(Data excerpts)
▬▬▬▬▬▬

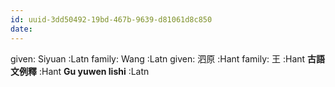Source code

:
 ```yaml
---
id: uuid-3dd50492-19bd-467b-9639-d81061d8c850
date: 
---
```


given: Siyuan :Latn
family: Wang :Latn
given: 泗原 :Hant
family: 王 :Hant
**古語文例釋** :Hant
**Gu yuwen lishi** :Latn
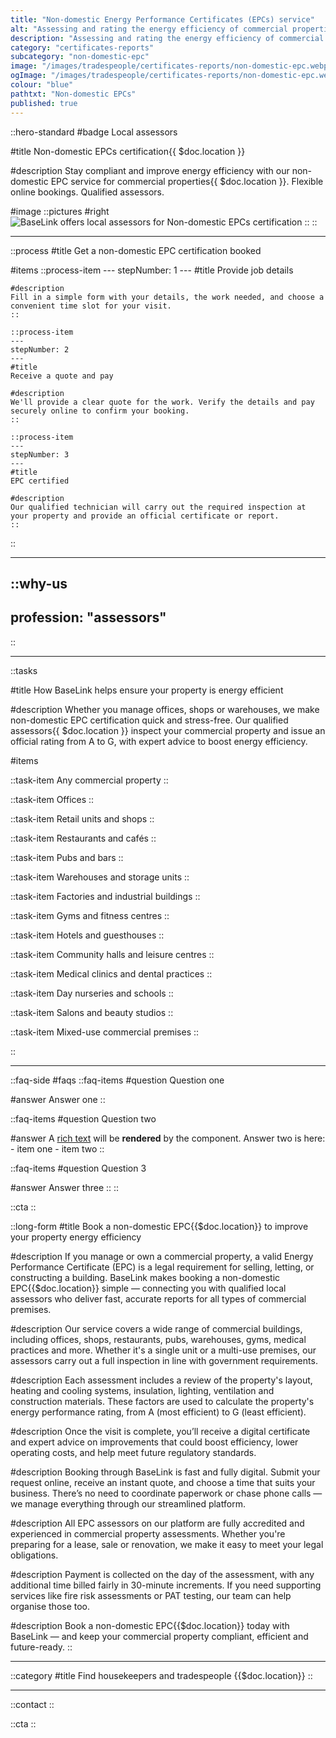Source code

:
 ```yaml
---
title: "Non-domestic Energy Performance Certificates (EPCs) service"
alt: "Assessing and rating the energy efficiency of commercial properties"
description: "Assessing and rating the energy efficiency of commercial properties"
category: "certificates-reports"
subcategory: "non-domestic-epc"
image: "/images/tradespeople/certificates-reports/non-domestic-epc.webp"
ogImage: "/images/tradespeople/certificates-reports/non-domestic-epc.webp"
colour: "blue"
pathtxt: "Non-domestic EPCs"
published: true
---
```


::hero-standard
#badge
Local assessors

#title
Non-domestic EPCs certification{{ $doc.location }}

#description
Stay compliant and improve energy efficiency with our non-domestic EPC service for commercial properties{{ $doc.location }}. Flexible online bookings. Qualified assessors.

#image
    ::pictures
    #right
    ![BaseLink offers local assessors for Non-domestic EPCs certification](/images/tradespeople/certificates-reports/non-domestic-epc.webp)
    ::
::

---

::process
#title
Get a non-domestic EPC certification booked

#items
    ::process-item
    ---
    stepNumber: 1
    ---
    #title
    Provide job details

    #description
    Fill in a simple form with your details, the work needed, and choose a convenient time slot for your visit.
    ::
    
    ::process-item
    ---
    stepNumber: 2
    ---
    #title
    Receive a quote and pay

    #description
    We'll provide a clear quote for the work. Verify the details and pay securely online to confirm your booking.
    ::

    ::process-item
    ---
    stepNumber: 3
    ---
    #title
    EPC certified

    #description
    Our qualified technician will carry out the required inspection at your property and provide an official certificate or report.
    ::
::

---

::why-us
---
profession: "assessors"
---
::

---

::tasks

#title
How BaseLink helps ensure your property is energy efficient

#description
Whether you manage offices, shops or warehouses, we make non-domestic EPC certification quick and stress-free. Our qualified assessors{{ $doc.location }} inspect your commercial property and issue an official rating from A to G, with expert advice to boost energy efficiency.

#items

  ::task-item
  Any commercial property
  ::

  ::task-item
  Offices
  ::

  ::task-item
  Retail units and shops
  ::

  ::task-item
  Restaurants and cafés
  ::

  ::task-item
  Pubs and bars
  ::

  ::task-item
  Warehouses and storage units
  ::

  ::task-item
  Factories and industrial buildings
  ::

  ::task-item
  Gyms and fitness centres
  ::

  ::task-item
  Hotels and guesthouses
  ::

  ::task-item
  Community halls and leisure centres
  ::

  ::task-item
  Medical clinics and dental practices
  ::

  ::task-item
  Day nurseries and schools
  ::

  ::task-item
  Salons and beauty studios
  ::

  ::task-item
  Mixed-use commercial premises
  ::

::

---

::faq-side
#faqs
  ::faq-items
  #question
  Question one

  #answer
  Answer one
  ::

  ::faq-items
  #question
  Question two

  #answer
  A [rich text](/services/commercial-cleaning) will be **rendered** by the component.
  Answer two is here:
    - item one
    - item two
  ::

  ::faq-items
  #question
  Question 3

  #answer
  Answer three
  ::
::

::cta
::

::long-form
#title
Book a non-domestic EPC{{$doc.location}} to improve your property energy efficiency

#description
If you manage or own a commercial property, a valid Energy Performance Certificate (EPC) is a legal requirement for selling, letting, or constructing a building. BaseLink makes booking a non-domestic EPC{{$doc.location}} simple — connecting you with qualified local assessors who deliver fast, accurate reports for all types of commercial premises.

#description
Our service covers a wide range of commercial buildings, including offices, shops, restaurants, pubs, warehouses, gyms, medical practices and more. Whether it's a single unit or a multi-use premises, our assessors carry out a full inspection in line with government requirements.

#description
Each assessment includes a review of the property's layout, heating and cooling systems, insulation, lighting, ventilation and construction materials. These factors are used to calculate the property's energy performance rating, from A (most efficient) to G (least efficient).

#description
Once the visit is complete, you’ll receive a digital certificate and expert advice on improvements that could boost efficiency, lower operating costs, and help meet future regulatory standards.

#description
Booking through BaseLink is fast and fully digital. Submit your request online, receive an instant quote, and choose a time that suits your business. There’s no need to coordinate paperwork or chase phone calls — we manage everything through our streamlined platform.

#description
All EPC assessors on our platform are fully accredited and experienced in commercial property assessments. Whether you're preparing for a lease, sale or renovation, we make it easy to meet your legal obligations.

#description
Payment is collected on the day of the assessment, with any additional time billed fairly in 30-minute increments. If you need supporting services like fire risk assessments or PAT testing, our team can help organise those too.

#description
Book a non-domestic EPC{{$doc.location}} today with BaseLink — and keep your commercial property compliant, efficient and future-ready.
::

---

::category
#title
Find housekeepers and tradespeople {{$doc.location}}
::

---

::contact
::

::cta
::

▬▬▬▬▬▬

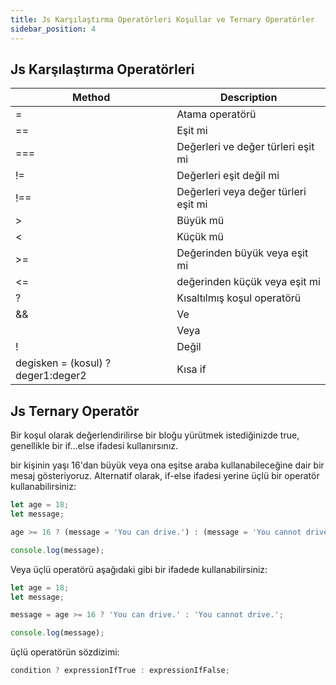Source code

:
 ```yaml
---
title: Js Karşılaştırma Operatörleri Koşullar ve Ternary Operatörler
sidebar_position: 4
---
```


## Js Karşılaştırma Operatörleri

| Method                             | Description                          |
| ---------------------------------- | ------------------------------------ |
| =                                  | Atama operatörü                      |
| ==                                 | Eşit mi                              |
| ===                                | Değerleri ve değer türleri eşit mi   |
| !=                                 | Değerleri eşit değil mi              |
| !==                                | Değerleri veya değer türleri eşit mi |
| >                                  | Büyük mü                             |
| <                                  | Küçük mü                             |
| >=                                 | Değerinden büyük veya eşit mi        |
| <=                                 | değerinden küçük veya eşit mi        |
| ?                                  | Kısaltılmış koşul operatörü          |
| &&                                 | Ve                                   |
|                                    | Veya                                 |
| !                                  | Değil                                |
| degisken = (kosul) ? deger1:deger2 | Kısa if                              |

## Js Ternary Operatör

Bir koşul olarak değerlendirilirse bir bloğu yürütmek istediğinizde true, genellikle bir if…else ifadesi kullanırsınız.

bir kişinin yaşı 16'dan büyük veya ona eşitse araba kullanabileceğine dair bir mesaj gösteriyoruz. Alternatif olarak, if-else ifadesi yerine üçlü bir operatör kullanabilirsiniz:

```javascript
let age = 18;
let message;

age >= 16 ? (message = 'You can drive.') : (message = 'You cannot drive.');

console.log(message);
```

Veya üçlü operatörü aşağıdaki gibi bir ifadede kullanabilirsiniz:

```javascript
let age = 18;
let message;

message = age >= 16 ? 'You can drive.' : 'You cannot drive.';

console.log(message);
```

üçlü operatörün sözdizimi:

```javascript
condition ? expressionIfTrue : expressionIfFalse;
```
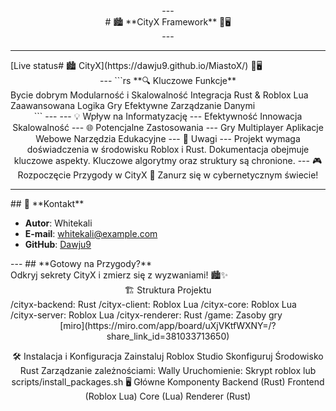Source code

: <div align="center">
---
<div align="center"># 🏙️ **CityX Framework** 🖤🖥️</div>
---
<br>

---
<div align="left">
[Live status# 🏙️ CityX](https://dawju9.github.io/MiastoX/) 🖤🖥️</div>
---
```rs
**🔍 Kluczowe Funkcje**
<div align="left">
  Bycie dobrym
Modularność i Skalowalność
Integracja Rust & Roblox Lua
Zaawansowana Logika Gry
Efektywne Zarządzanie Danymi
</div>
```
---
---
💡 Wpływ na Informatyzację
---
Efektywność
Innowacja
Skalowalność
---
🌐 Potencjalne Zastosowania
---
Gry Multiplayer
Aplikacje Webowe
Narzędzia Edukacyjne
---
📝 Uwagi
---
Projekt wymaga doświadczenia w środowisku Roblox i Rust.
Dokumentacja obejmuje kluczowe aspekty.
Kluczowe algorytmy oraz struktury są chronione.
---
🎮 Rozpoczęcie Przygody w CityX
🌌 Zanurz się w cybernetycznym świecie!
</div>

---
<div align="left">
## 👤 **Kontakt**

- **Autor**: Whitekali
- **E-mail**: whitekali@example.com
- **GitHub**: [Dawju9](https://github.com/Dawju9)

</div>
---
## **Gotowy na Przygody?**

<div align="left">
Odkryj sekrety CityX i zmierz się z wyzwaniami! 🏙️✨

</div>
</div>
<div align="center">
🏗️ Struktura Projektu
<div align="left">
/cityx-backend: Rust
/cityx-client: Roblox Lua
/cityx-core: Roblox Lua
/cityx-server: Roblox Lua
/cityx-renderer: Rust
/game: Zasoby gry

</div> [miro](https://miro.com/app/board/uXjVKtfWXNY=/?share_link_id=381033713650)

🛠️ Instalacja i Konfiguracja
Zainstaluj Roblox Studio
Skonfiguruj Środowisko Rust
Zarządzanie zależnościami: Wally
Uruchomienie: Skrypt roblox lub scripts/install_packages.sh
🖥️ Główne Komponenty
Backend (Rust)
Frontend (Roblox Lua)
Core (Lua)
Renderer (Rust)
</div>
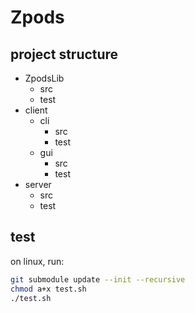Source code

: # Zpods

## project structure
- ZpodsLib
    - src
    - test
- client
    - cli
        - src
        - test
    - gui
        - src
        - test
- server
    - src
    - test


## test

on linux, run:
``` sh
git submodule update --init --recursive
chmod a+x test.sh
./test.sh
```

▬▬▬▬▬▬

Find every line in the records above that contains the word "fully", and copy each one.

**Exercise output**
Booking through BaseLink is fast and fully digital. Submit your request online, receive an instant quote, and choose a time that suits your business. There’s no need to coordinate paperwork or chase phone calls — we manage everything through our streamlined platform.
All EPC assessors on our platform are fully accredited and experienced in commercial property assessments. Whether you're preparing for a lease, sale or renovation, we make it easy to meet your legal obligations.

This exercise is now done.